Chapter Summary

Chapter Summary

Key Points

• 1.

  The AEP: $-\frac{1}{n}\log P(\mathbf{X}) \to H(X)$ in probability. For i.i.d. sequences, the per-symbol log-probability concentrates around the entropy. This partitions $\mathcal{X}^n$ into a typical set of $\approx 2^{nH}$ likely sequences and an atypical set with negligible total probability.

• 2.

  Strong typicality controls per-symbol frequencies.

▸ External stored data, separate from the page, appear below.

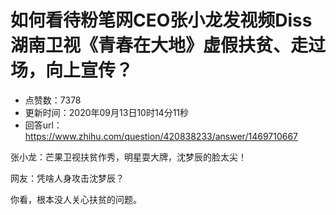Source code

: # 如何看待粉笔网CEO张小龙发视频Diss湖南卫视《青春在大地》虚假扶贫、走过场，向上宣传？
- 点赞数：7378
- 更新时间：2020年09月13日10时14分11秒
- 回答url：https://www.zhihu.com/question/420838233/answer/1469710667
<body>
 <p data-pid="lBxM7dr5">张小龙：芒果卫视扶贫作秀，明星耍大牌，沈梦辰的脸太尖！</p>
 <p data-pid="iEcAqgOU">网友：凭啥人身攻击沈梦辰？</p>
 <p data-pid="bv1yDikt">你看，根本没人关心扶贫的问题。</p>
</body>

A sequence is strongly typical if $|\hat{P}(a) - P(a)| \leq \epsilon P(a)$ for all $a$. Unlike weak typicality, strong typicality guarantees marginal consistency: jointly typical pairs have individually typical components.

• 3.

  The Joint Typicality Lemma: true pairs are typical, independent pairs are not. $\Pr((\mathbf{X}, \mathbf{Y}) \in \mathcal{T}_\epsilon^{(n)}) \to 1$ for true pairs, but $\Pr((\tilde{\mathbf{X}}, \mathbf{Y}) \in \mathcal{T}_\epsilon^{(n)}) \doteq 2^{-nI(X;Y)}$ for independent pairs. This exponential gap drives all coding theorems.

• 4.

  The Packing Lemma ensures reliable decoding. If $R < I(X;Y)$, no incorrect codeword is jointly typical with the output. This is the achievability engine for channel coding.

• 5.

  The Covering Lemma ensures source representation. If $R > I(X;\hat{X})$, at least one codeword is jointly typical with the source. This is the achievability engine for lossy source coding.

• 6.

  The method of types gives exact exponential bounds. Type class probability: $P^n(T_Q) \doteq 2^{-nD(Q\|P)}$. Type class size: $|T_Q| \doteq 2^{nH(Q)}$. Number of types: polynomial in $n$. Sanov's theorem governs large deviations.

• 7.

  The proof pattern is reusable. Random codebook + typicality decoding/encoding + packing/covering lemma = achievability proof. This architecture works for DMCs, Gaussian channels, MACs, broadcast channels, and beyond. By Part IV, you will construct these proofs for channels you have never seen.